◆ What you need to do ◆
Restate word for word, and only, the lines that extend from the line containing "Так же в PonOS" through the end of the records below.

[[ Dataset content open ]]

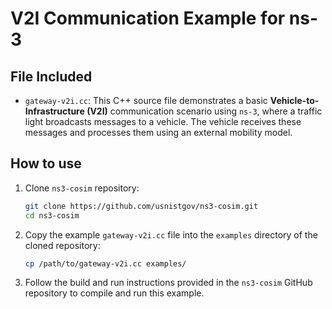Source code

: # V2I Communication Example for ns-3

##  File Included

- `gateway-v2i.cc`: This C++ source file demonstrates a basic **Vehicle-to-Infrastructure (V2I)** communication scenario using `ns-3`, where a traffic light broadcasts messages to a vehicle. The vehicle receives these messages and processes them using an external mobility model.

##  How to use

1. Clone `ns3-cosim` repository:

   ```bash
   git clone https://github.com/usnistgov/ns3-cosim.git
   cd ns3-cosim
   ```

2. Copy the example `gateway-v2i.cc` file into the `examples` directory of the cloned repository:

   ```bash
   cp /path/to/gateway-v2i.cc examples/
   ```

3. Follow the build and run instructions provided in the `ns3-cosim` GitHub repository to compile and run this example.


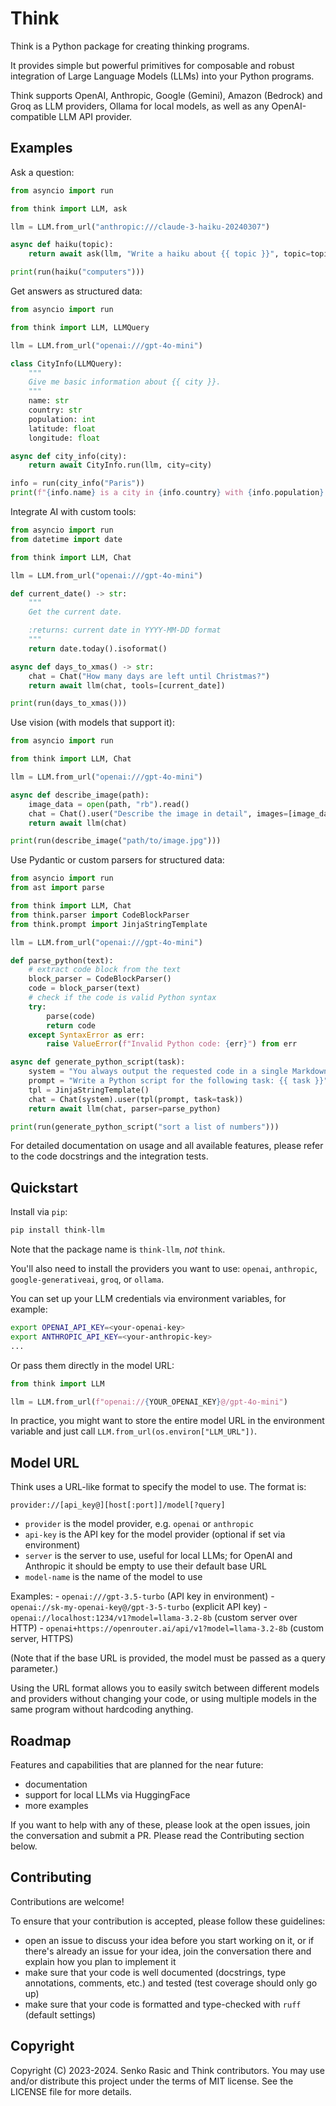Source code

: # Think

Think is a Python package for creating thinking programs.

It provides simple but powerful primitives for composable and robust
integration of Large Language Models (LLMs) into your Python programs.

Think supports OpenAI, Anthropic, Google (Gemini), Amazon (Bedrock) and Groq as LLM
providers, Ollama for local models, as well as any OpenAI-compatible
LLM API provider.

## Examples

Ask a question:

```python
from asyncio import run

from think import LLM, ask

llm = LLM.from_url("anthropic:///claude-3-haiku-20240307")

async def haiku(topic):
    return await ask(llm, "Write a haiku about {{ topic }}", topic=topic)

print(run(haiku("computers")))
```

Get answers as structured data:

```python
from asyncio import run

from think import LLM, LLMQuery

llm = LLM.from_url("openai:///gpt-4o-mini")

class CityInfo(LLMQuery):
    """
    Give me basic information about {{ city }}.
    """
    name: str
    country: str
    population: int
    latitude: float
    longitude: float

async def city_info(city):
    return await CityInfo.run(llm, city=city)

info = run(city_info("Paris"))
print(f"{info.name} is a city in {info.country} with {info.population} inhabitants.")
```

Integrate AI with custom tools:

```python
from asyncio import run
from datetime import date

from think import LLM, Chat

llm = LLM.from_url("openai:///gpt-4o-mini")

def current_date() -> str:
    """
    Get the current date.

    :returns: current date in YYYY-MM-DD format
    """
    return date.today().isoformat()

async def days_to_xmas() -> str:
    chat = Chat("How many days are left until Christmas?")
    return await llm(chat, tools=[current_date])

print(run(days_to_xmas()))
```

Use vision (with models that support it):

```python
from asyncio import run

from think import LLM, Chat

llm = LLM.from_url("openai:///gpt-4o-mini")

async def describe_image(path):
    image_data = open(path, "rb").read()
    chat = Chat().user("Describe the image in detail", images=[image_data])
    return await llm(chat)

print(run(describe_image("path/to/image.jpg")))
```

Use Pydantic or custom parsers for structured data:

```python
from asyncio import run
from ast import parse

from think import LLM, Chat
from think.parser import CodeBlockParser
from think.prompt import JinjaStringTemplate

llm = LLM.from_url("openai:///gpt-4o-mini")

def parse_python(text):
    # extract code block from the text
    block_parser = CodeBlockParser()
    code = block_parser(text)
    # check if the code is valid Python syntax
    try:
        parse(code)
        return code
    except SyntaxError as err:
        raise ValueError(f"Invalid Python code: {err}") from err

async def generate_python_script(task):
    system = "You always output the requested code in a single Markdown code block"
    prompt = "Write a Python script for the following task: {{ task }}"
    tpl = JinjaStringTemplate()
    chat = Chat(system).user(tpl(prompt, task=task))
    return await llm(chat, parser=parse_python)

print(run(generate_python_script("sort a list of numbers")))
```

For detailed documentation on usage and all available features, please refer to the
code docstrings and the integration tests.

## Quickstart

Install via `pip`:

```bash
pip install think-llm
```

Note that the package name is `think-llm`, *not* `think`.

You'll also need to install the providers you want to use:
`openai`, `anthropic`, `google-generativeai`, `groq`, or `ollama`.

You can set up your LLM credentials via environment variables, for example:

```bash
export OPENAI_API_KEY=<your-openai-key>
export ANTHROPIC_API_KEY=<your-anthropic-key>
...
```

Or pass them directly in the model URL:

```python
from think import LLM

llm = LLM.from_url(f"openai://{YOUR_OPENAI_KEY}@/gpt-4o-mini")
```

In practice, you might want to store the entire model URL in the environment
variable and just call `LLM.from_url(os.environ["LLM_URL"])`.

## Model URL

Think uses a URL-like format to specify the model to use. The format is:

```
provider://[api_key@][host[:port]]/model[?query]
```

- `provider` is the model provider, e.g. `openai` or `anthropic`
- `api-key` is the API key for the model provider (optional if set via environment)
- `server` is the server to use, useful for local LLMs; for OpenAI and Anthropic it
    should be empty to use their default base URL
- `model-name` is the name of the model to use

Examples:
    - `openai:///gpt-3.5-turbo` (API key in environment)
    - `openai://sk-my-openai-key@/gpt-3-5-turbo` (explicit API key)
    - `openai://localhost:1234/v1?model=llama-3.2-8b` (custom server over HTTP)
    - `openai+https://openrouter.ai/api/v1?model=llama-3.2-8b` (custom server, HTTPS)

(Note that if the base URL is provided, the model must be passed as a query parameter.)

Using the URL format allows you to easily switch between different models and providers
without changing your code, or using multiple models in the same program without
hardcoding anything.

## Roadmap

Features and capabilities that are planned for the near future:

- documentation
- support for local LLMs via HuggingFace
- more examples

If you want to help with any of these, please look at the open issues, join the
conversation and submit a PR. Please read the Contributing section below.

## Contributing

Contributions are welcome!

To ensure that your contribution is accepted, please follow these guidelines:

- open an issue to discuss your idea before you start working on it, or if there's
  already an issue for your idea, join the conversation there and explain how you
  plan to implement it
- make sure that your code is well documented (docstrings, type annotations, comments,
  etc.) and tested (test coverage should only go up)
- make sure that your code is formatted and type-checked with `ruff` (default settings)

## Copyright

Copyright (C) 2023-2024. Senko Rasic and Think contributors. You may use and/or distribute
this project under the terms of MIT license. See the LICENSE file for more details.
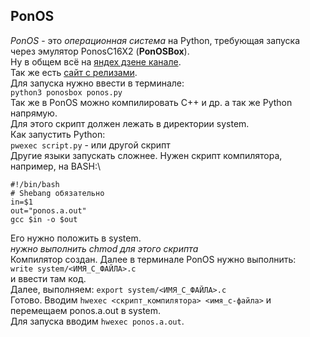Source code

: ## PonOS
*PonOS* - это *операционная система* на Python, требующая запуска через эмулятор PonosC16X2 (**PonOSBox**).\
Ну в общем всё на [яндех дзене канале](https://dzen.ru/chezafignya).\
Так же есть [сайт с релизами](https://levm370.github.io/ponos-info/).\
Для запуска нужно ввести в терминале:\
`python3 ponosbox ponos.py`\
Так же в PonOS можно компилировать C++ и др. а так же Python напрямую.\
Для этого скрипт должен лежать в директории system.\
Как запустить Python:\
`pwexec script.py` - или другой скрипт\
Другие языки запускать сложнее. Нужен скрипт компилятора, например, на BASH:\
```
#!/bin/bash
# Shebang обязательно
in=$1
out="ponos.a.out"
gcc $in -o $out
```
Его нужно положить в system.\
*нужно выполнить chmod для этого скрипта*\
Компилятор создан. Далее в терминале PonOS нужно выполнить:\
`write system/<ИМЯ_C_ФАЙЛА>.c`\
и ввести там код.\
Далее, выполняем: `export system/<ИМЯ_C_ФАЙЛА>.c`\
Готово. Вводим `hwexec <скрипт_компилятора> <имя_c-файла>` и перемещаем ponos.a.out в system.\
Для запуска вводим `hwexec ponos.a.out`.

[[ Dataset content closed ]]

◆ Exercise result ◆
Так же в PonOS можно компилировать C++ и др. а так же Python напрямую.\
Для этого скрипт должен лежать в директории system.\
Как запустить Python:\
`pwexec script.py` - или другой скрипт\
Другие языки запускать сложнее. Нужен скрипт компилятора, например, на BASH:\
```
#!/bin/bash
# Shebang обязательно
in=$1
out="ponos.a.out"
gcc $in -o $out
```
Его нужно положить в system.\
*нужно выполнить chmod для этого скрипта*\
Компилятор создан. Далее в терминале PonOS нужно выполнить:\
`write system/<ИМЯ_C_ФАЙЛА>.c`\
и ввести там код.\
Далее, выполняем: `export system/<ИМЯ_C_ФАЙЛА>.c`\
Готово. Вводим `hwexec <скрипт_компилятора> <имя_c-файла>` и перемещаем ponos.a.out в system.\
Для запуска вводим `hwexec ponos.a.out`.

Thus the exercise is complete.